▶ Assignment
Within the listing below, locate all lines containing the word "documentclass". Copy each one.

++++++++++++++++++++

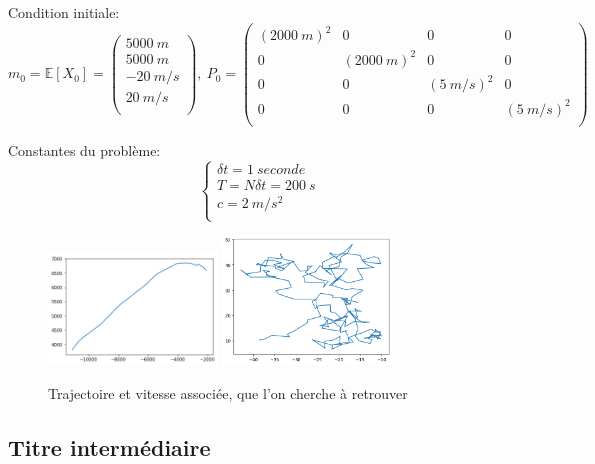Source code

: \documentclass{article}
\begin{document}
Condition initiale: 
\[ m_0 = \mathbb{E}[X_0] = \left (
   \begin{array}{c}
      5000\ m \\
      5000\ m \\
      -20\ m/s \\
      20\ m/s \\
   \end{array} \right )
   ,\ P_0 = \left (
   \begin{array}{cccc}
      (2000\ m)^2 & 0 & 0 & 0 \\
      0 & (2000\ m)^2 & 0 & 0 \\
      0 & 0 & (5\ m/s)^2 & 0 \\
      0 & 0 & 0 & (5\ m/s)^2 \\
   \end{array} \right )
\]

Constantes du problème:
$$ \left\{
   \begin{array}{l}
      \delta t = 1\ seconde\\
      T = N \delta t = 200\ s \\
      c = 2\ m/s^2 \\
   \end{array} \right .$$

\begin{figure}[ht]
\centering
\includegraphics[width=0.4\textwidth]{TP2/position_réelle.png}
\includegraphics[width=0.4\textwidth]{TP2/vitesse_reelle.png}
\caption{Trajectoire et vitesse associée, que l'on cherche à retrouver}
\label{TP2_pos_vit}
\end{figure}

\subsection{Titre intermédiaire}
\end{document}
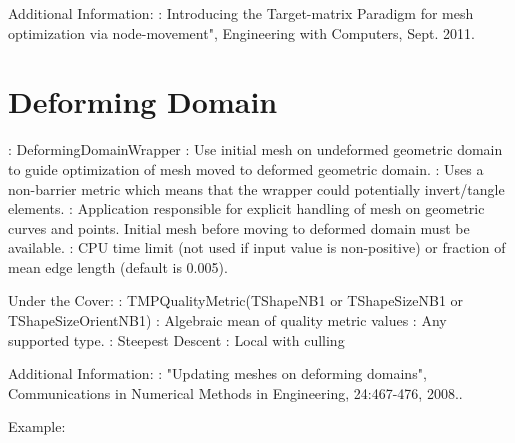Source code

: \noindent Additional Information: \newline
{}: Introducing the Target-matrix Paradigm for mesh optimization via node-movement", Engineering with Computers, Sept. 2011.\newline

\newpage
\section{Deforming Domain} \label{sec:DeformingDomain}

: DeformingDomainWrapper \newline
{}:  Use initial mesh on undeformed geometric domain
to guide optimization of mesh moved to deformed geometric domain.  \newline
{}: Uses a non-barrier metric which means that the
wrapper could potentially invert/tangle elements.  \newline
{}:  Application responsible for explicit handling of mesh on geometric curves and points.  Initial mesh before moving to deformed domain must be available.\newline 
{}: CPU time limit (not used if input 
value is non-positive) or fraction of mean edge length (default is 0.005). \newline \newline

\noindent Under the Cover: \newline
{}: TMPQualityMetric(TShapeNB1 or TShapeSizeNB1 or TShapeSizeOrientNB1) \newline
{}: Algebraic mean of quality metric values \newline
{}: Any supported type. \newline
{}: Steepest Descent \newline
{}: Local with culling \newline

\noindent Additional Information: \newline
{}: "Updating meshes on deforming domains",  Communications in Numerical Methods in Engineering, 24:467-476, 2008..\newline

\noindent Example: \newline

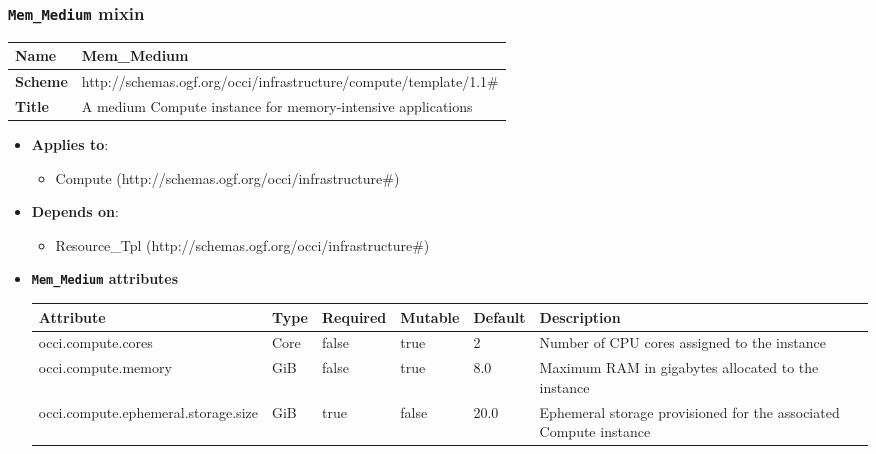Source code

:  
\subsubsection{\texttt{Mem\_Medium} mixin}
\begin{center}
\begin{tabular}{|l|l|}
  \hline
  \textbf{Name} & Mem\_Medium \\
  \hline  
  \textbf{Scheme} & http://schemas.ogf.org/occi/infrastructure/compute/template/1.1\# \\
  \hline
  \textbf{Title} & A medium Compute instance for memory-intensive applications \\
  \hline
\end{tabular}
\end{center}
\begin{itemize}
\item \textbf{Applies to}:
\begin{itemize}
	\item Compute (http://schemas.ogf.org/occi/infrastructure\#)
\end{itemize}
\end{itemize} 
\begin{itemize}
\item \textbf{Depends on}:
\begin{itemize}
	\item Resource\_Tpl (http://schemas.ogf.org/occi/infrastructure\#)
\end{itemize}
\end{itemize}

\begin{itemize}
\item \textbf{\texttt{Mem\_Medium} attributes}

\begin{tabularx}{\textwidth}{|l|l|p{1.4cm}|p{1.3cm}|l|X|}
  \hline
  \textbf{Attribute} & \textbf{Type} & \textbf{Required} & \textbf{Mutable} & \textbf{Default} & \textbf{Description} \\
  \hline  
  occi.compute.cores & Core & false & true & 2 & Number of CPU cores assigned to the instance \\
  \hline
  occi.compute.memory & GiB & false & true & 8.0 & Maximum RAM in gigabytes allocated to the instance \\
  \hline
  occi.compute.ephemeral.storage.size & GiB & true & false & 20.0 & Ephemeral storage provisioned for the associated Compute instance \\
  \hline
\end{tabularx}
\end{itemize}


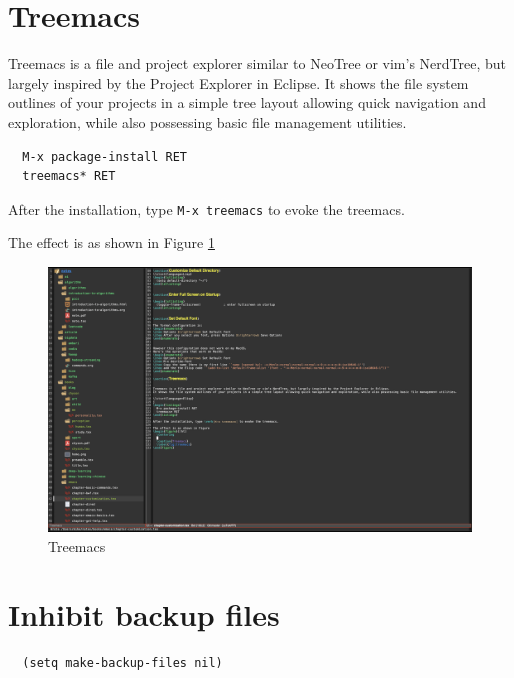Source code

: \section{Treemacs}


Treemacs is a file and project explorer similar to NeoTree or vim’s NerdTree, but largely inspired by the Project Explorer in Eclipse.
It shows the file system outlines of your projects in a simple tree layout allowing quick navigation and exploration, while also possessing basic file management utilities.

\lstset{language=Elisp}
\begin{lstlisting}
  M-x package-install RET
  treemacs* RET
\end{lstlisting}

After the installation, type \verb|M-x treemacs| to evoke the treemacs.

The effect is as shown in Figure \ref{fig:treemacs}
\begin{figure}[!ht]
  \centering
  \includegraphics[width=\textwidth]{treemacs}
  \caption{Treemacs}
  \label{fig:treemacs}
\end{figure}


\section{Inhibit backup files}

\lstset{language=Elisp}
\begin{lstlisting}
  (setq make-backup-files nil)
\end{lstlisting}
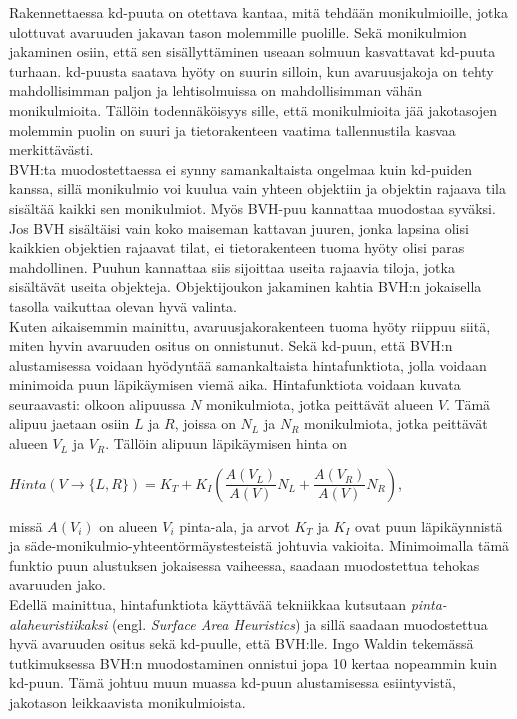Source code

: \documentclass[a4paper, 12pt, titlepage]{article}
\begin{document}
Rakennettaessa kd-puuta on otettava kantaa, mitä tehdään monikulmioille, jotka ulottuvat avaruuden jakavan tason molemmille puolille. Sekä monikulmion jakaminen osiin, että sen sisällyttäminen useaan solmuun kasvattavat kd-puuta turhaan. kd-puusta saatava hyöty on suurin silloin, kun avaruusjakoja on tehty mahdollisimman paljon ja lehtisolmuissa on mahdollisimman vähän monikulmioita. Tällöin todennäköisyys sille, että monikulmioita jää jakotasojen molemmin puolin on suuri ja tietorakenteen vaatima tallennustila kasvaa merkittävästi. \citep[.]{wald04} \\

BVH:ta muodostettaessa ei synny samankaltaista ongelmaa kuin kd-puiden kanssa, sillä monikulmio voi kuulua vain yhteen objektiin ja objektin rajaava tila sisältää kaikki sen monikulmiot. Myös BVH-puu kannattaa muodostaa syväksi. Jos BVH sisältäisi vain koko maiseman kattavan juuren, jonka lapsina olisi kaikkien objektien rajaavat tilat, ei tietorakenteen tuoma hyöty olisi paras mahdollinen. Puuhun kannattaa siis sijoittaa useita rajaavia tiloja, jotka sisältävät useita objekteja. Objektijoukon jakaminen kahtia BVH:n jokaisella tasolla vaikuttaa olevan hyvä valinta. \citep[.]{goldsmith} \\

Kuten aikaisemmin mainittu, avaruusjakorakenteen tuoma hyöty riippuu siitä, miten hyvin avaruuden ositus on onnistunut. Sekä kd-puun, että BVH:n alustamisessa voidaan hyödyntää samankaltaista hintafunktiota, jolla voidaan minimoida puun läpikäymisen viemä aika. Hintafunktiota voidaan kuvata seuraavasti: olkoon alipuussa $N$ monikulmiota, jotka peittävät alueen $V$. Tämä alipuu jaetaan osiin $L$ ja $R$, joissa on $N_L$ ja $N_R$ monikulmiota, jotka peittävät alueen $V_L$ ja $V_R$. Tällöin alipuun läpikäymisen hinta on\\

\begin{centering} 
$Hinta(V\to\{L,R\}) = K_T + K_I \left(\dfrac{A(V_L)}{A(V)}N_L + \dfrac{A(V_R)}{A(V)}N_R \right)$,\\
\vspace{0.2cm}
\end{centering}
missä $A(V_i)$ on alueen $V_i$ pinta-ala, ja arvot $K_T$ ja $K_I$ ovat puun läpikäynnistä ja säde-monikulmio-yhteentörmäystesteistä johtuvia vakioita. Minimoimalla tämä funktio puun alustuksen jokaisessa vaiheessa, saadaan muodostettua tehokas avaruuden jako. \citep[.]{wald07}\\

Edellä mainittua, hintafunktiota käyttävää tekniikkaa kutsutaan \emph{pinta-alaheuristiikaksi} (engl. \emph{Surface Area Heuristics}) ja sillä saadaan muodostettua hyvä avaruuden ositus sekä kd-puulle, että BVH:lle. Ingo Waldin tekemässä tutkimuksessa BVH:n muodostaminen onnistui jopa 10 kertaa nopeammin kuin kd-puun. Tämä johtuu muun muassa kd-puun alustamisessa esiintyvistä, jakotason leikkaavista monikulmioista. \citep[.]{wald07}  
\end{document}
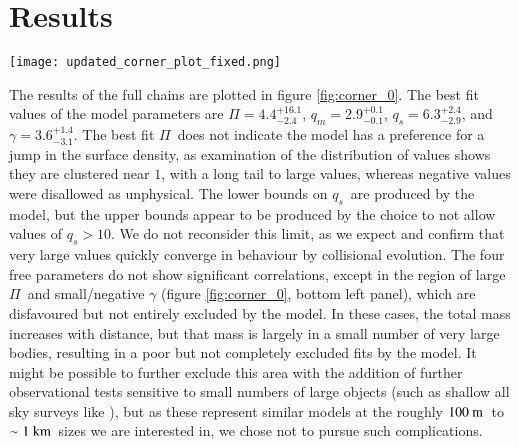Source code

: \documentclass[printer]{aa}
\newcommand{\revised}{\color{black}}
\begin{document}
\section{Results}

\label{sec:results}

\begin{figure*}
   \texttt{[image: updated\_corner\_plot\_fixed.png]}
  \caption{A corner plot of the results of the MCMC search of the viable parameter space.  The contour plots show the correlations between parameters, the histograms the one parameter distribution within the model evaluation.  The best fit values of the model parameters are $\Pi = 4.4^{+16.1}_{-2.4}$, $q_m = 2.9^{+0.1}_{-0.1}$, $q_s = 6.3^{+2.4}_{-2.9}$, and $\gamma = 3.6^{+1.4}_{-3.1}$, where $q_s$~can probably be increased to arbitrarily large values and remain a good fit.  $q_m$ is strongly constrained, while the other parameters have significant areas of lower fit quality that are not strongly excluded.}
  \label{fig:corner_0}
\end{figure*}

The results of the full chains are plotted in figure \ref{fig:corner_0}.  The best fit values of the model parameters are $\Pi = 4.4^{+16.1}_{-2.4}$, $q_m = 2.9^{+0.1}_{-0.1}$, $q_s = 6.3^{+2.4}_{-2.9}$, and $\gamma = 3.6^{+1.4}_{-3.1}$.  The best fit $\Pi$~does not indicate the model has a preference for a jump in the surface density, as examination of the distribution of values shows they are clustered near $1$, with a long tail to large values, whereas negative values were disallowed as unphysical.  The lower bounds on $q_s$~are produced by the model, but the upper bounds appear to be produced by the choice to not allow values of $q_s > 10$.  We do not reconsider this limit, as we expect and confirm that very large values quickly converge in behaviour by collisional evolution.  The four free parameters do not show significant correlations, except in the region of large $\Pi$~and small/negative $\gamma$ (figure \ref{fig:corner_0}, bottom left panel), which are disfavoured but not entirely excluded by the model.  In these cases, the total mass increases with distance, but that mass is largely in a small number of very large bodies, resulting in a poor but not completely excluded fits by the model.  It might be possible to further exclude this area with the addition of further observational tests sensitive to small numbers of large objects (such as shallow all sky surveys like \citet{2015AJ....149...69B}), but as these represent similar models at the {\revised roughly} $100~\rm{m}$~{\revised to} $\sim 1~\rm{km}$~sizes we are interested in, we chose not to pursue such complications.
\end{document}
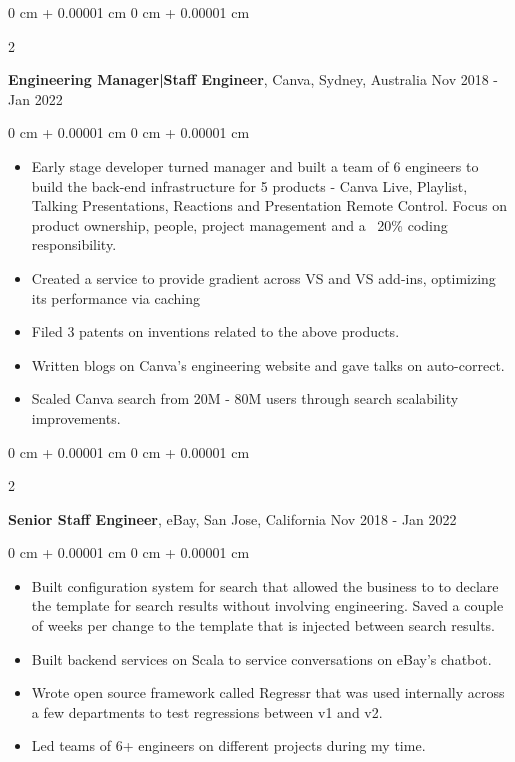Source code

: \documentclass[10pt, letterpaper]{article}
\newenvironment{highlights}{
    \begin{itemize}[
        topsep=0.10 cm,
        parsep=0.10 cm,
        partopsep=0pt,
        itemsep=0pt,
        leftmargin=0 cm + 10pt
    ]
}{
    \end{itemize}
} %
\newenvironment{onecolentry}{
    \begin{adjustwidth}{
        0 cm + 0.00001 cm
    }{
        0 cm + 0.00001 cm
    }
}{
    \end{adjustwidth}
} %
\newenvironment{twocolentry}[2][]{
    \onecolentry
    \def\secondColumn{#2}
    \setcolumnwidth{\fill, 4.5 cm}
    \begin{paracol}{2}
}{
    \switchcolumn \raggedleft \secondColumn
    \end{paracol}
    \endonecolentry
} %
\begin{document}
        \begin{twocolentry}{
            Nov 2018 - Jan 2022
        }
            \textbf{Engineering Manager|Staff Engineer}, Canva, Sydney, Australia\end{twocolentry}

        \vspace{0.10 cm}
        \begin{onecolentry}
            \begin{highlights}
                \item Early stage developer turned manager and built a team of 6 engineers to build the back-end infrastructure for 5 products - Canva Live, Playlist, Talking Presentations, Reactions and Presentation Remote Control. Focus on product ownership, people, project management and a ~20\% coding responsibility.
                \item Created a service to provide gradient across VS and VS add-ins, optimizing its performance via caching
                \item Filed 3 patents on inventions related to the above products.
                \item Written blogs on Canva's engineering website and gave talks on auto-correct.
                \item Scaled Canva search from 20M - 80M users through search scalability improvements.
            \end{highlights}
        \end{onecolentry}

        \vspace{0.15 cm}
        \begin{twocolentry}{
            Nov 2018 - Jan 2022
        }
            \textbf{Senior Staff Engineer}, eBay, San Jose, California\end{twocolentry}
        \vspace{0.10 cm}
        \begin{onecolentry}
            \begin{highlights}
                \item Built configuration system for search that allowed the business to to declare the template for search results without involving engineering. Saved a couple of weeks per change to the template that is injected between search results.
                \item Built backend services on Scala to service conversations on eBay's chatbot.
                \item Wrote open source framework called Regressr that was used internally across a few departments to test regressions between v1 and v2.
                \item Led teams of 6+ engineers on different projects during my time.
            \end{highlights}
        \end{onecolentry}
\end{document}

++++++++++++++++++++

▶ Response
: \documentclass{article}
: \documentclass[a4paper, 12pt, titlepage]{article}
: \documentclass[printer]{aa}
: \documentclass[10pt, letterpaper]{article}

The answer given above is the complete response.